Either way, think about bulging your chest and pulling your shoulders back. If you have a document containing your ideas try not to keep your eyes on it, take a look and raise your head.
No need to try to hide your "cheat sheet" by bending over to read it again, it is not a school assignment. Instead, try to stay as straight as possible. This will boost your confidence and make your breathing easier.
Putting out a good speech is about being engaged with your audience in reading a story. Narration requires personality and emotion in the voice.
It's like reading a story to a young child or telling your friends something while having a good time. Likewise, it is very important that everything is properly structured.
Speech should have a beginning, a middle and an end. If you are one of those who do not like to recite, take the time to list your ideas. This will give a common thread and will not prevent you from improvising.

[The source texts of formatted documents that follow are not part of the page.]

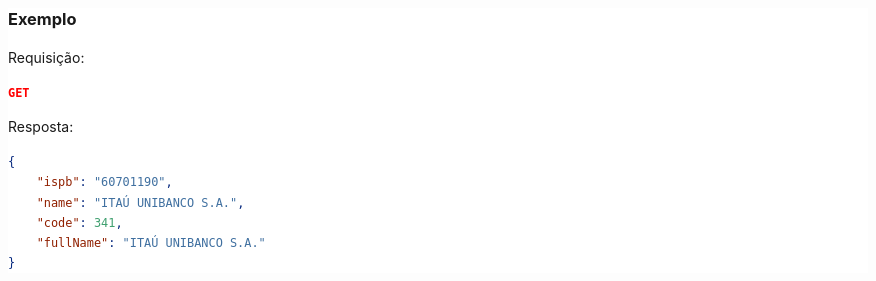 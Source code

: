 
### Exemplo

Requisição:
```json
GET
```

Resposta:
```json
{
	"ispb": "60701190",
	"name": "ITAÚ UNIBANCO S.A.",
	"code": 341,
	"fullName": "ITAÚ UNIBANCO S.A."
}
```


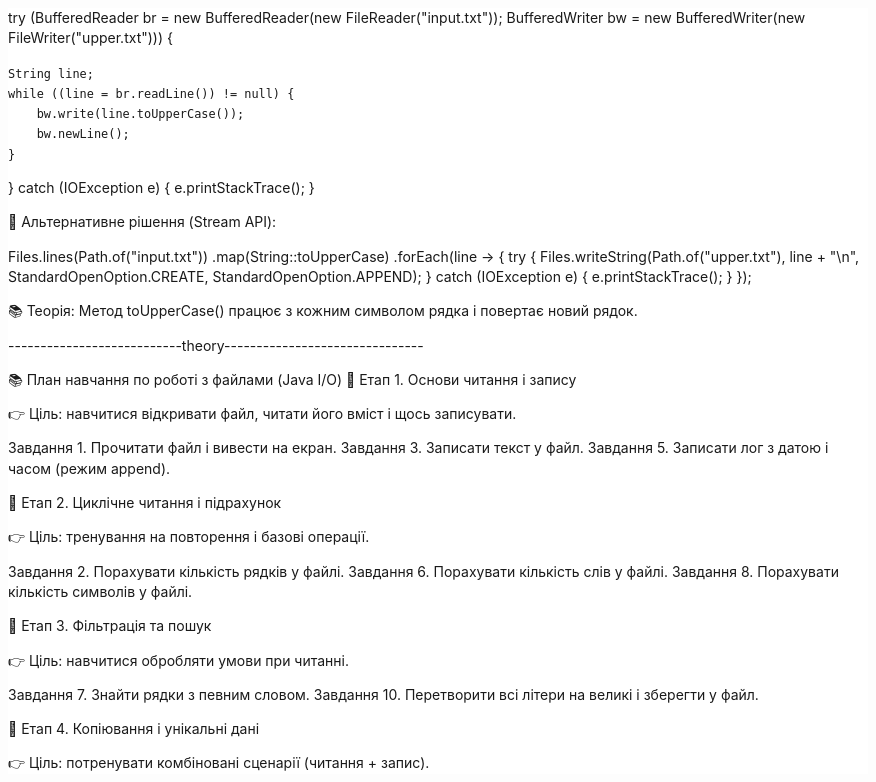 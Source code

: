 try (BufferedReader br = new BufferedReader(new FileReader("input.txt"));
BufferedWriter bw = new BufferedWriter(new FileWriter("upper.txt"))) {

    String line;
    while ((line = br.readLine()) != null) {
        bw.write(line.toUpperCase());
        bw.newLine();
    }
} catch (IOException e) {
e.printStackTrace();
}


🔄 Альтернативне рішення (Stream API):

Files.lines(Path.of("input.txt"))
.map(String::toUpperCase)
.forEach(line -> {
try {
Files.writeString(Path.of("upper.txt"), line + "\n",
StandardOpenOption.CREATE, StandardOpenOption.APPEND);
} catch (IOException e) {
e.printStackTrace();
}
});

📚 Теорія:
Метод toUpperCase() працює з кожним символом рядка і повертає новий рядок.

---------------------------theory-------------------------------



📚 План навчання по роботі з файлами (Java I/O)
🔹 Етап 1. Основи читання і запису

👉 Ціль: навчитися відкривати файл, читати його вміст і щось записувати.

Завдання 1. Прочитати файл і вивести на екран.
Завдання 3. Записати текст у файл.
Завдання 5. Записати лог з датою і часом (режим append).

🔹 Етап 2. Циклічне читання і підрахунок

👉 Ціль: тренування на повторення і базові операції.

Завдання 2. Порахувати кількість рядків у файлі.
Завдання 6. Порахувати кількість слів у файлі.
Завдання 8. Порахувати кількість символів у файлі.

🔹 Етап 3. Фільтрація та пошук

👉 Ціль: навчитися обробляти умови при читанні.

Завдання 7. Знайти рядки з певним словом.
Завдання 10. Перетворити всі літери на великі і зберегти у файл.

🔹 Етап 4. Копіювання і унікальні дані

👉 Ціль: потренувати комбіновані сценарії (читання + запис).
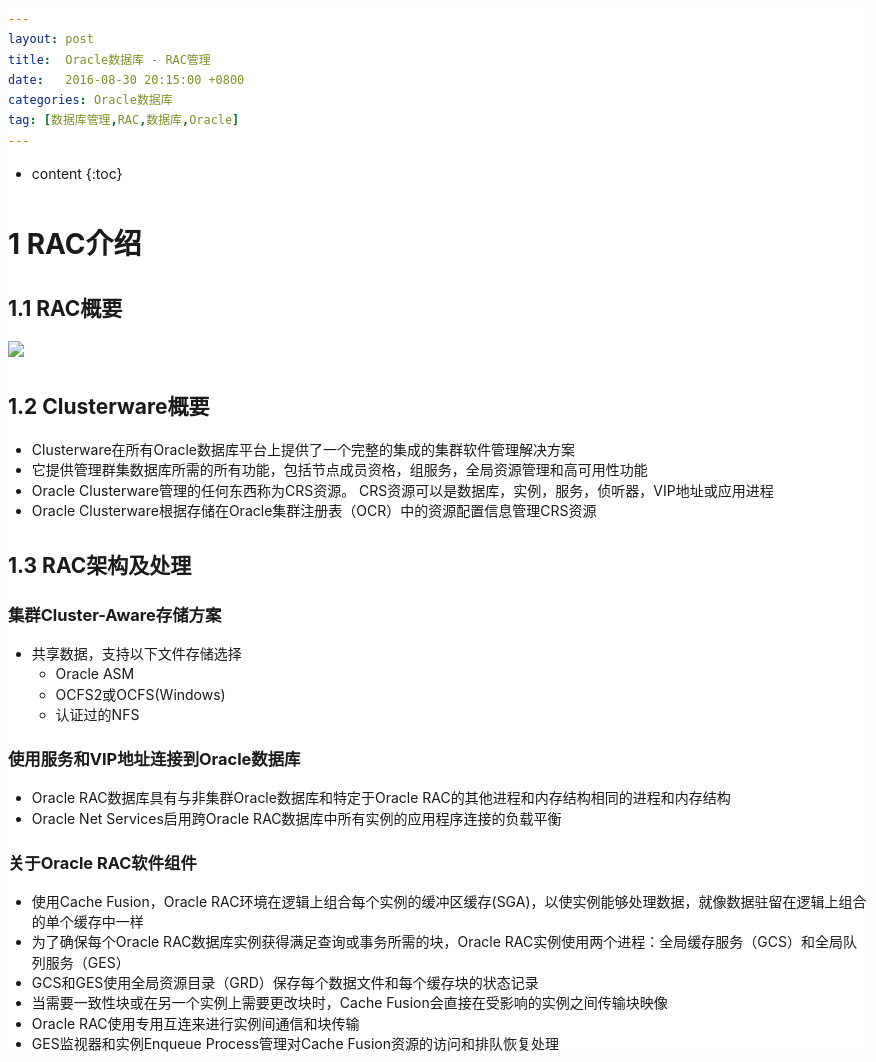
```yaml
---
layout: post
title:  Oracle数据库 - RAC管理
date:   2016-08-30 20:15:00 +0800
categories: Oracle数据库
tag: [数据库管理,RAC,数据库,Oracle]
---
```


* content
{:toc}

# 1 RAC介绍

## 1.1 RAC概要

![](http://docs.oracle.com/cd/E11882_01/rac.112/e41960/img/haovw002.gif)

## 1.2 Clusterware概要

*  Clusterware在所有Oracle数据库平台上提供了一个完整的集成的集群软件管理解决方案
*  它提供管理群集数据库所需的所有功能，包括节点成员资格，组服务，全局资源管理和高可用性功能
*  Oracle Clusterware管理的任何东西称为CRS资源。 CRS资源可以是数据库，实例，服务，侦听器，VIP地址或应用进程
*  Oracle Clusterware根据存储在Oracle集群注册表（OCR）中的资源配置信息管理CRS资源

## 1.3 RAC架构及处理

### 集群Cluster-Aware存储方案

* 共享数据，支持以下文件存储选择
    - Oracle ASM
    - OCFS2或OCFS(Windows)
    - 认证过的NFS

### 使用服务和VIP地址连接到Oracle数据库

* Oracle RAC数据库具有与非集群Oracle数据库和特定于Oracle RAC的其他进程和内存结构相同的进程和内存结构
* Oracle Net Services启用跨Oracle RAC数据库中所有实例的应用程序连接的负载平衡


### 关于Oracle RAC软件组件

* 使用Cache Fusion，Oracle RAC环境在逻辑上组合每个实例的缓冲区缓存(SGA)，以使实例能够处理数据，就像数据驻留在逻辑上组合的单个缓存中一样
* 为了确保每个Oracle RAC数据库实例获得满足查询或事务所需的块，Oracle RAC实例使用两个进程：全局缓存服务（GCS）和全局队列服务（GES）
* GCS和GES使用全局资源目录（GRD）保存每个数据文件和每个缓存块的状态记录
* 当需要一致性块或在另一个实例上需要更改块时，Cache Fusion会直接在受影响的实例之间传输块映像
* Oracle RAC使用专用互连来进行实例间通信和块传输
* GES监视器和实例Enqueue Process管理对Cache Fusion资源的访问和排队恢复处理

Those most accustomed to the exercise will ensure that the conclusion recalls the beginning of the statement.
That little something
Vibrate those present with details that will appeal to their senses.
For example “I remember that every time the school bell rang on Monday morning we were the last 2 in the math class. The heart beating at high speed after having climbed the steps 2 by 2 to try to arrive on time we arrived in sweat in front of the door of Mrs. Lecal ».
It would not be surprising if by reading these few words you imagined a ringing or a race on a staircase or the effect of having your heart pounding.
This is what guests need to feel while listening to you, and this is what these details are for that will appeal to their senses.
Your wedding speech is not on Google.
What you will say on D-Day must be unique. A story that is truly yours and that no one has heard before.
To be memorable your speech must be a part of yourself. And that you see there is little chance that you will find that on the Internet. Finally you will tell me these days ...
But let's move on!
If you want to sing do it, it's a great way to relieve the pressure. If your wedding speech seems short, don't worry.
Remember the maxim, less is more. It's better for guests to want to hear more from you than to wonder when it's going to end.
For writing note your ideas as they come and then formalize everything. Keep a note book handy or possibly an app on your mobile such as Evernote.
This application has the advantage of being available on multiple supports such as smartphones, Mac and PC tablets. You can organize your notes in different notebooks and share them.
One more time avoid memorizing your speech. Trying to recite it from memory will take a lot of effort and may increase your stress. You should rather have your full concentration on what you are actually saying.
Before speaking on D-Day, it would be good to be able to read it to someone you know and ask their opinion. It should be with an honest friend, who will tell you without reserve what there is to review and correct.
The most important advice to remember is also the most obvious: "Have fun" "Have Fun" as English speakers say.
This speech is certainly intended for someone you appreciate or to thank loved ones for being there for you. Let your emotions run wild, let go and the stress will vanish.
Ah yes tell us in comments what you think of these tips and if there are similar topics that you would like to see addressed.